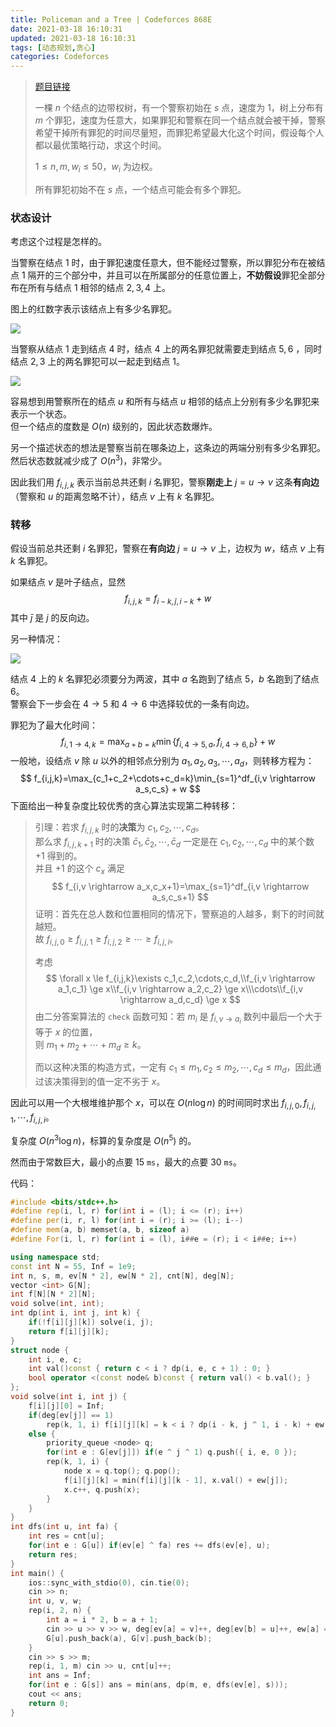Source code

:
 ```yaml
---
title: Policeman and a Tree | Codeforces 868E
date: 2021-03-18 16:10:31
updated: 2021-03-18 16:10:31
tags: [动态规划,贪心]
categories: Codeforces
---
```

> [题目链接](http://codeforces.com/problemset/problem/868/E)
>
> 一棵 $n$ 个结点的边带权树，有一个警察初始在 $s$ 点，速度为 $1$，树上分布有 $m$ 个罪犯，速度为任意大，如果罪犯和警察在同一个结点就会被干掉，警察希望干掉所有罪犯的时间尽量短，而罪犯希望最大化这个时间，假设每个人都以最优策略行动，求这个时间。
>
> $1 \le n, m, w_i \le 50$，$w_i$ 为边权。
>
> 所有罪犯初始不在 $s$ 点，一个结点可能会有多个罪犯。

### 状态设计

考虑这个过程是怎样的。

当警察在结点 $1$ 时，由于罪犯速度任意大，但不能经过警察，所以罪犯分布在被结点 $1$ 隔开的三个部分中，并且可以在所属部分的任意位置上，**不妨假设**罪犯全部分布在所有与结点 $1$ 相邻的结点 $2,3,4$ 上。

图上的红数字表示该结点上有多少名罪犯。

![](https://i.loli.net/2021/03/18/A4Zpd72bkRMeINU.png)

当警察从结点 $1$ 走到结点 $4$ 时，结点 $4$ 上的两名罪犯就需要走到结点 $5,6$ ，同时结点 $2,3$ 上的两名罪犯可以一起走到结点 $1$。

![](https://i.loli.net/2021/03/18/gtTQYLueC21mlZW.png)

容易想到用警察所在的结点 $u$ 和所有与结点 $u$ 相邻的结点上分别有多少名罪犯来表示一个状态。  
但一个结点的度数是  $O(n)$ 级别的，因此状态数爆炸。

另一个描述状态的想法是警察当前在哪条边上，这条边的两端分别有多少名罪犯。  
然后状态数就减少成了 $O(n^3)$，非常少。

因此我们用 $f_{i,j,k}$ 表示当前总共还剩 $i$ 名罪犯，警察**刚走上** $j = u \rightarrow v$ 这条**有向边**（警察和 $u$ 的距离忽略不计），结点 $v$ 上有 $k$ 名罪犯。

### 转移

假设当前总共还剩  $i$ 名罪犯，警察在**有向边** $j = u \rightarrow v$ 上，边权为 $w$，结点 $v$ 上有 $k$ 名罪犯。

如果结点 $v$ 是叶子结点，显然
$$
f_{i,j,k}=f_{i-k,\bar j,i-k} + w
$$
其中 $\bar j$ 是 $j$ 的反向边。

另一种情况：

![](https://i.loli.net/2021/03/18/Vsnf9c6hIvYkCRd.png)

结点 $4$ 上的 $k$ 名罪犯必须要分为两波，其中 $a$ 名跑到了结点 $5$，$b$ 名跑到了结点 $6$。  
警察会下一步会在 $4 \rightarrow 5$ 和 $4 \rightarrow 6$ 中选择较优的一条有向边。

罪犯为了最大化时间：
$$
f_{i,1 \rightarrow 4,k} = \max_{a+b=k}\min \lbrace f_{i,4 \rightarrow 5,a},f_{i,4 \rightarrow 6,b}\rbrace + w
$$
一般地，设结点 $v$ 除 $u$ 以外的相邻点分别为 $a_1,a_2,a_3,\cdots,a_d$，则转移方程为：
$$
f_{i,j,k}=\max_{c_1+c_2+\cdots+c_d=k}\min_{s=1}^df_{i,v \rightarrow a_s,c_s} + w
$$
下面给出一种复杂度比较优秀的贪心算法实现第二种转移：

>引理：若求 $f_{i,j,k}$ 时的**决策**为 $c_1,c_2,\cdots,c_d$。  
>那么求 $f_{i,j,k+1}$ 时的决策 $\bar c_1,\bar c_2,\cdots,\bar c_d$ 一定是在 $c_1,c_2,\cdots,c_d$ 中的某个数 $+1$ 得到的。  
>并且 $+1$ 的这个 $c_x$ 满足
>$$
>f_{i,v \rightarrow a_x,c_x+1}=\max_{s=1}^df_{i,v \rightarrow a_s,c_s+1}
>$$
>证明：首先在总人数和位置相同的情况下，警察追的人越多，剩下的时间就越短。  
>故 $f_{i,j,0} \ge f_{i,j,1} \ge f_{i,j,2} \ge \cdots \ge f_{i,j,i}$。
>
>考虑
>$$
>\forall x \le f_{i,j,k}\exists c_1,c_2,\cdots,c_d,\\f_{i,v \rightarrow a_1,c_1} \ge x\\f_{i,v \rightarrow a_2,c_2} \ge x\\\cdots\\f_{i,v \rightarrow a_d,c_d} \ge x
>$$
>由二分答案算法的 ```check``` 函数可知：若 $m_i$ 是 $f_{i,v \rightarrow a_i}$ 数列中最后一个大于等于 $x$ 的位置，  
>则 $m_1+m_2+\cdots+m_d \ge k$。
>
>而以这种决策的构造方式，一定有 $c_1 \le m_1,c_2 \le m_2, \cdots, c_d \le m_d$，因此通过该决策得到的值一定不劣于 $x$。
>

因此可以用一个大根堆维护那个 $x$，可以在 $O(n\log n)$ 的时间同时求出 $f_{i,j,0},f_{i,j,1},\cdots,f_{i,j,i}$。

复杂度 $O(n^3\log n)$，标算的复杂度是 $O(n^5)$ 的。

然而由于常数巨大，最小的点要 $15$ ```ms```，最大的点要 $30$ ```ms```。

代码：

```cpp
#include <bits/stdc++.h>
#define rep(i, l, r) for(int i = (l); i <= (r); i++)
#define per(i, r, l) for(int i = (r); i >= (l); i--)
#define mem(a, b) memset(a, b, sizeof a)
#define For(i, l, r) for(int i = (l), i##e = (r); i < i##e; i++)

using namespace std;
const int N = 55, Inf = 1e9;
int n, s, m, ev[N * 2], ew[N * 2], cnt[N], deg[N];
vector <int> G[N];
int f[N][N * 2][N];
void solve(int, int);
int dp(int i, int j, int k) {
    if(!f[i][j][k]) solve(i, j);
    return f[i][j][k];
}
struct node {
    int i, e, c;
    int val()const { return c < i ? dp(i, e, c + 1) : 0; }
    bool operator <(const node& b)const { return val() < b.val(); }
};
void solve(int i, int j) {
    f[i][j][0] = Inf;
    if(deg[ev[j]] == 1)
        rep(k, 1, i) f[i][j][k] = k < i ? dp(i - k, j ^ 1, i - k) + ew[j] : ew[j];
    else {
        priority_queue <node> q;
        for(int e : G[ev[j]]) if(e ^ j ^ 1) q.push({ i, e, 0 });
        rep(k, 1, i) {
            node x = q.top(); q.pop();
            f[i][j][k] = min(f[i][j][k - 1], x.val() + ew[j]);
            x.c++, q.push(x);
        }
    }
}
int dfs(int u, int fa) {
    int res = cnt[u];
    for(int e : G[u]) if(ev[e] ^ fa) res += dfs(ev[e], u);
    return res;
}
int main() {
    ios::sync_with_stdio(0), cin.tie(0);
    cin >> n;
    int u, v, w;
    rep(i, 2, n) {
        int a = i * 2, b = a + 1;
        cin >> u >> v >> w, deg[ev[a] = v]++, deg[ev[b] = u]++, ew[a] = ew[b] = w;
        G[u].push_back(a), G[v].push_back(b);
    }
    cin >> s >> m;
    rep(i, 1, m) cin >> u, cnt[u]++;
    int ans = Inf;
    for(int e : G[s]) ans = min(ans, dp(m, e, dfs(ev[e], s)));
    cout << ans;
    return 0;
}
```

Exercise description: Leaving the pictures aside, output each entry above exactly as written.

Exercise response:
Source code

:
 ```yaml
---
title: Policeman and a Tree | Codeforces 868E
date: 2021-03-18 16:10:31
updated: 2021-03-18 16:10:31
tags: [动态规划,贪心]
categories: Codeforces
---
```

> [题目链接](http://codeforces.com/problemset/problem/868/E)
>
> 一棵 $n$ 个结点的边带权树，有一个警察初始在 $s$ 点，速度为 $1$，树上分布有 $m$ 个罪犯，速度为任意大，如果罪犯和警察在同一个结点就会被干掉，警察希望干掉所有罪犯的时间尽量短，而罪犯希望最大化这个时间，假设每个人都以最优策略行动，求这个时间。
>
> $1 \le n, m, w_i \le 50$，$w_i$ 为边权。
>
> 所有罪犯初始不在 $s$ 点，一个结点可能会有多个罪犯。

### 状态设计

考虑这个过程是怎样的。

当警察在结点 $1$ 时，由于罪犯速度任意大，但不能经过警察，所以罪犯分布在被结点 $1$ 隔开的三个部分中，并且可以在所属部分的任意位置上，**不妨假设**罪犯全部分布在所有与结点 $1$ 相邻的结点 $2,3,4$ 上。

图上的红数字表示该结点上有多少名罪犯。

![](https://i.loli.net/2021/03/18/A4Zpd72bkRMeINU.png)

当警察从结点 $1$ 走到结点 $4$ 时，结点 $4$ 上的两名罪犯就需要走到结点 $5,6$ ，同时结点 $2,3$ 上的两名罪犯可以一起走到结点 $1$。

![](https://i.loli.net/2021/03/18/gtTQYLueC21mlZW.png)

容易想到用警察所在的结点 $u$ 和所有与结点 $u$ 相邻的结点上分别有多少名罪犯来表示一个状态。  
但一个结点的度数是  $O(n)$ 级别的，因此状态数爆炸。

另一个描述状态的想法是警察当前在哪条边上，这条边的两端分别有多少名罪犯。  
然后状态数就减少成了 $O(n^3)$，非常少。

因此我们用 $f_{i,j,k}$ 表示当前总共还剩 $i$ 名罪犯，警察**刚走上** $j = u \rightarrow v$ 这条**有向边**（警察和 $u$ 的距离忽略不计），结点 $v$ 上有 $k$ 名罪犯。

### 转移

假设当前总共还剩  $i$ 名罪犯，警察在**有向边** $j = u \rightarrow v$ 上，边权为 $w$，结点 $v$ 上有 $k$ 名罪犯。

如果结点 $v$ 是叶子结点，显然
$$
f_{i,j,k}=f_{i-k,\bar j,i-k} + w
$$
其中 $\bar j$ 是 $j$ 的反向边。

另一种情况：

![](https://i.loli.net/2021/03/18/Vsnf9c6hIvYkCRd.png)

结点 $4$ 上的 $k$ 名罪犯必须要分为两波，其中 $a$ 名跑到了结点 $5$，$b$ 名跑到了结点 $6$。  
警察会下一步会在 $4 \rightarrow 5$ 和 $4 \rightarrow 6$ 中选择较优的一条有向边。

罪犯为了最大化时间：
$$
f_{i,1 \rightarrow 4,k} = \max_{a+b=k}\min \lbrace f_{i,4 \rightarrow 5,a},f_{i,4 \rightarrow 6,b}\rbrace + w
$$
一般地，设结点 $v$ 除 $u$ 以外的相邻点分别为 $a_1,a_2,a_3,\cdots,a_d$，则转移方程为：
$$
f_{i,j,k}=\max_{c_1+c_2+\cdots+c_d=k}\min_{s=1}^df_{i,v \rightarrow a_s,c_s} + w
$$
下面给出一种复杂度比较优秀的贪心算法实现第二种转移：

>引理：若求 $f_{i,j,k}$ 时的**决策**为 $c_1,c_2,\cdots,c_d$。  
>那么求 $f_{i,j,k+1}$ 时的决策 $\bar c_1,\bar c_2,\cdots,\bar c_d$ 一定是在 $c_1,c_2,\cdots,c_d$ 中的某个数 $+1$ 得到的。  
>并且 $+1$ 的这个 $c_x$ 满足
>$$
>f_{i,v \rightarrow a_x,c_x+1}=\max_{s=1}^df_{i,v \rightarrow a_s,c_s+1}
>$$
>证明：首先在总人数和位置相同的情况下，警察追的人越多，剩下的时间就越短。  
>故 $f_{i,j,0} \ge f_{i,j,1} \ge f_{i,j,2} \ge \cdots \ge f_{i,j,i}$。
>
>考虑
>$$
>\forall x \le f_{i,j,k}\exists c_1,c_2,\cdots,c_d,\\f_{i,v \rightarrow a_1,c_1} \ge x\\f_{i,v \rightarrow a_2,c_2} \ge x\\\cdots\\f_{i,v \rightarrow a_d,c_d} \ge x
>$$
>由二分答案算法的 ```check``` 函数可知：若 $m_i$ 是 $f_{i,v \rightarrow a_i}$ 数列中最后一个大于等于 $x$ 的位置，  
>则 $m_1+m_2+\cdots+m_d \ge k$。
>
>而以这种决策的构造方式，一定有 $c_1 \le m_1,c_2 \le m_2, \cdots, c_d \le m_d$，因此通过该决策得到的值一定不劣于 $x$。
>

因此可以用一个大根堆维护那个 $x$，可以在 $O(n\log n)$ 的时间同时求出 $f_{i,j,0},f_{i,j,1},\cdots,f_{i,j,i}$。

复杂度 $O(n^3\log n)$，标算的复杂度是 $O(n^5)$ 的。

然而由于常数巨大，最小的点要 $15$ ```ms```，最大的点要 $30$ ```ms```。

代码：

```cpp
#include <bits/stdc++.h>
#define rep(i, l, r) for(int i = (l); i <= (r); i++)
#define per(i, r, l) for(int i = (r); i >= (l); i--)
#define mem(a, b) memset(a, b, sizeof a)
#define For(i, l, r) for(int i = (l), i##e = (r); i < i##e; i++)

using namespace std;
const int N = 55, Inf = 1e9;
int n, s, m, ev[N * 2], ew[N * 2], cnt[N], deg[N];
vector <int> G[N];
int f[N][N * 2][N];
void solve(int, int);
int dp(int i, int j, int k) {
    if(!f[i][j][k]) solve(i, j);
    return f[i][j][k];
}
struct node {
    int i, e, c;
    int val()const { return c < i ? dp(i, e, c + 1) : 0; }
    bool operator <(const node& b)const { return val() < b.val(); }
};
void solve(int i, int j) {
    f[i][j][0] = Inf;
    if(deg[ev[j]] == 1)
        rep(k, 1, i) f[i][j][k] = k < i ? dp(i - k, j ^ 1, i - k) + ew[j] : ew[j];
    else {
        priority_queue <node> q;
        for(int e : G[ev[j]]) if(e ^ j ^ 1) q.push({ i, e, 0 });
        rep(k, 1, i) {
            node x = q.top(); q.pop();
            f[i][j][k] = min(f[i][j][k - 1], x.val() + ew[j]);
            x.c++, q.push(x);
        }
    }
}
int dfs(int u, int fa) {
    int res = cnt[u];
    for(int e : G[u]) if(ev[e] ^ fa) res += dfs(ev[e], u);
    return res;
}
int main() {
    ios::sync_with_stdio(0), cin.tie(0);
    cin >> n;
    int u, v, w;
    rep(i, 2, n) {
        int a = i * 2, b = a + 1;
        cin >> u >> v >> w, deg[ev[a] = v]++, deg[ev[b] = u]++, ew[a] = ew[b] = w;
        G[u].push_back(a), G[v].push_back(b);
    }
    cin >> s >> m;
    rep(i, 1, m) cin >> u, cnt[u]++;
    int ans = Inf;
    for(int e : G[s]) ans = min(ans, dp(m, e, dfs(ev[e], s)));
    cout << ans;
    return 0;
}
```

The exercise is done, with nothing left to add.